931 calories = 5.17 pints.

So almost a 6 pack.

Reactions: Like 5 | Winner 4 | Funny 1


----------



## Timwis (19/9/20)

Adephi said:


> 1 pint = 180 calories
> 
> 931 calories = 5.17 pints.
> 
> So almost a 6 pack.


I'm off for a covid-19 dodging 7.78km walk, i hope that didn't include uphills!

Reactions: Like 3 | Winner 2 | Funny 2


----------



## Adephi (19/9/20)

Timwis said:


> I'm off for a covid-19 dodging 7.78km walk, i hope that didn't include uphills!



I'm a few walks behind. Will need more than an ultra marathon to catch up.

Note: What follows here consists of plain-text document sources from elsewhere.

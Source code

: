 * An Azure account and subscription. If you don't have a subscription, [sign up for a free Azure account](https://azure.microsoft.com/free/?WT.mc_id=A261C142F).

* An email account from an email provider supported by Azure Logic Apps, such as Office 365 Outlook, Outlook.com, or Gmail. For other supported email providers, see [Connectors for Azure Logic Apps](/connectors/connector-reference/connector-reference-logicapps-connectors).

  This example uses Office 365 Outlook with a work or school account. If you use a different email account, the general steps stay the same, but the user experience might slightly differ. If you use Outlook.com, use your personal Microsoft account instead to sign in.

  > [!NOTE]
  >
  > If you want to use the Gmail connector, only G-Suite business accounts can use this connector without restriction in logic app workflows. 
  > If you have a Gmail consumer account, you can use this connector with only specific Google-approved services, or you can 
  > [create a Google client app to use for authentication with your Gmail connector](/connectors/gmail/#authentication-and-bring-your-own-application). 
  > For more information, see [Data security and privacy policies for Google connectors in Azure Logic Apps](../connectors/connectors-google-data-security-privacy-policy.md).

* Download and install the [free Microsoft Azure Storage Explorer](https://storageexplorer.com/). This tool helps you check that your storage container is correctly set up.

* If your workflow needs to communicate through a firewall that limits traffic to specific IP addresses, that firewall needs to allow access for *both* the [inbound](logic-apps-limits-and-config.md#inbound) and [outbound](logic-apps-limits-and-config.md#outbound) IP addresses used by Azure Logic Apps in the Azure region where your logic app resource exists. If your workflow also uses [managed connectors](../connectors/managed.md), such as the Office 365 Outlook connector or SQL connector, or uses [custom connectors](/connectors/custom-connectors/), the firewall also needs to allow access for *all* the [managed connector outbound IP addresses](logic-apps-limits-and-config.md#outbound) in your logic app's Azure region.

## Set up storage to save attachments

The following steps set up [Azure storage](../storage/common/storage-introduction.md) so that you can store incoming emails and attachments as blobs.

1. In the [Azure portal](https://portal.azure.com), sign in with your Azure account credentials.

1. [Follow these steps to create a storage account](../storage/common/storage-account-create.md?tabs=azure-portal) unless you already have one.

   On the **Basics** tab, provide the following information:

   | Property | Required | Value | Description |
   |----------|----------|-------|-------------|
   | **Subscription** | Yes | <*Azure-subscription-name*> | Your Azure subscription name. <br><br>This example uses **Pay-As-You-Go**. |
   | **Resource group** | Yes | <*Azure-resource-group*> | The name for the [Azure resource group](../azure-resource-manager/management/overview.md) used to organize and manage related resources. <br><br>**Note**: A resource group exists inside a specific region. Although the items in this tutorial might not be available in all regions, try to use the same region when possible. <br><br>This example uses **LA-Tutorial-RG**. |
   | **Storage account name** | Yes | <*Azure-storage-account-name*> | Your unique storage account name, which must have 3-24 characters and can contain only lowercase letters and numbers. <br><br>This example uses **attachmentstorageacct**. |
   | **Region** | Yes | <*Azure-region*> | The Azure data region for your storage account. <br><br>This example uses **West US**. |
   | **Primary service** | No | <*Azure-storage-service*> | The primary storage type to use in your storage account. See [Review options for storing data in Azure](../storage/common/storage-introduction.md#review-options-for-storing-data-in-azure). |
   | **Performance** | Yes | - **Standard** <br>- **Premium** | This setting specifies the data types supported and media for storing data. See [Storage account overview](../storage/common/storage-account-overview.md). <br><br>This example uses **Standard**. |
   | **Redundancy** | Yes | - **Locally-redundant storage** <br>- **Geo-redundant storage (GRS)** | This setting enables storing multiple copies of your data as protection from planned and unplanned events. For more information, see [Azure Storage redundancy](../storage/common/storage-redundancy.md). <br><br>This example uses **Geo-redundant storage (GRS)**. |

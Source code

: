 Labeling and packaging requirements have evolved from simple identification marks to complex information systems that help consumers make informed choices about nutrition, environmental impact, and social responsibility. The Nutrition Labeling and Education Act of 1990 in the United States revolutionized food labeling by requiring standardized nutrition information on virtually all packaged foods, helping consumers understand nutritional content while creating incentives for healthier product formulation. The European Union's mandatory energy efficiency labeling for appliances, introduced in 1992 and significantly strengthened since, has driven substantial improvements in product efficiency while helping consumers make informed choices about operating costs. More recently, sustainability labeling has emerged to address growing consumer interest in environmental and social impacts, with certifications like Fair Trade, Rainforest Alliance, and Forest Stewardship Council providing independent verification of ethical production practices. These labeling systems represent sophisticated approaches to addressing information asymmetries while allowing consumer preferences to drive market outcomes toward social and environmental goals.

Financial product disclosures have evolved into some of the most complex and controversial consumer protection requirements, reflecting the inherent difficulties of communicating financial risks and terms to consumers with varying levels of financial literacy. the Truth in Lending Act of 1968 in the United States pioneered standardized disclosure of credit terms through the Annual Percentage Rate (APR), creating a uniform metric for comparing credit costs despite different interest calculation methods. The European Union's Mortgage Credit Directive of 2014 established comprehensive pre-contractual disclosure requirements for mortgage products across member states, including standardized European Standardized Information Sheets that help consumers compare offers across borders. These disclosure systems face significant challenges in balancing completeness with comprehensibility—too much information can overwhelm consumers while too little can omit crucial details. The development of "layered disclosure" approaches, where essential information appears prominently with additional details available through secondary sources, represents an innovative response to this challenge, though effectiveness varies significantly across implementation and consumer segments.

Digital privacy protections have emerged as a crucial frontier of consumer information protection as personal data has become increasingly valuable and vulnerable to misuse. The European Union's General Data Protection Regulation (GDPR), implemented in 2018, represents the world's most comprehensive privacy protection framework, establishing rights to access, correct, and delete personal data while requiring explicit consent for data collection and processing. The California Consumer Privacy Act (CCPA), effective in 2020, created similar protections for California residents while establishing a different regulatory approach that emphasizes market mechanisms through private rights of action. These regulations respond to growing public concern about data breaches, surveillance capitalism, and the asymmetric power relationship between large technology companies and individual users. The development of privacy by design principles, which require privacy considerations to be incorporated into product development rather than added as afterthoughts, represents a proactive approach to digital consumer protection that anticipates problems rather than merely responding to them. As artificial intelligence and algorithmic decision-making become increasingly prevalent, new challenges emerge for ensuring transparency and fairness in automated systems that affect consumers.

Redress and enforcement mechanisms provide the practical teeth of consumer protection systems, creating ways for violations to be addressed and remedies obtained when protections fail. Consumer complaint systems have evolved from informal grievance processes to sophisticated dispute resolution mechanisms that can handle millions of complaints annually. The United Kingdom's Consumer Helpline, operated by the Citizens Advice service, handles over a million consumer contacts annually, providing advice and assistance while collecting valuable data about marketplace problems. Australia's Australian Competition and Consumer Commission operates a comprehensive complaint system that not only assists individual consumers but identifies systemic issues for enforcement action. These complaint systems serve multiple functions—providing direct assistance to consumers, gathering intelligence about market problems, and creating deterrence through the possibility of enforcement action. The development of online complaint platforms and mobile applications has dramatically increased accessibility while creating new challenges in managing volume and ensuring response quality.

Reactions: Like 1 | Agree 1 | Funny 5


----------



## Rob Fisher (19/9/20)

Adephi said:


> 1 pint = 180 calories
> 
> 931 calories = 5.17 pints.
> 
> So almost a 6 pack.



Awesome so I can get pissed tonight then! 3 Beers and I become unplayable.

Reactions: Winner 2 | Funny 9


----------



## Rob Fisher (19/9/20)

Some of my friends I met on my walk!

Reactions: Like 6 | Winner 6 | Funny 1


----------



## THE REAPER (19/9/20)

Sitting with my dad clocking pigeons thats coming from a race.

Reactions: Like 4 | Winner 11


----------



## Timwis (19/9/20)

THE REAPER said:


> Sitting with my dad clocking pigeos thats coming from a race.
> View attachment 208117


Traditionally a popular North of England pastime!

Reactions: Like 3 | Agree 1 | Winner 1 | Informative 1


----------



## Timwis (20/9/20)

Call me miserable but Forest lost (i blame it on playing to empty stadium(excuses))! That's my weekend completely ruined!

Reactions: Like 2 | Funny 1


----------



## Silver (20/9/20)

THE REAPER said:


> Sitting with my dad clocking pigeons thats coming from a race.
> View attachment 208117



wow that’s amazing @THE REAPER !

Maybe they can fetch you some vape juice on the way

Reactions: Like 2 | Winner 2 | Funny 3


----------



## THE REAPER (20/9/20)

Silver said:


> wow that’s amazing @THE REAPER !
> 
> Maybe they can fetch you some vape juice on the way


Agree that would be cheaper only problem is i dont know anyone in welkom and Richmond lol. One is 660 km and the other is 640km i think. That is this weekend coming. Will see if i can get a video of the release an post it here later.

Reactions: Like 6 | Winner 1


----------



## Timwis (20/9/20)

THE REAPER said:


> Agree that would be cheaper only problem is i dont know anyone in welkom and Richmond lol. One is 660 km and the other is 640km i think. That is this weekend coming. Will see if i can get a video of the release an post it here later.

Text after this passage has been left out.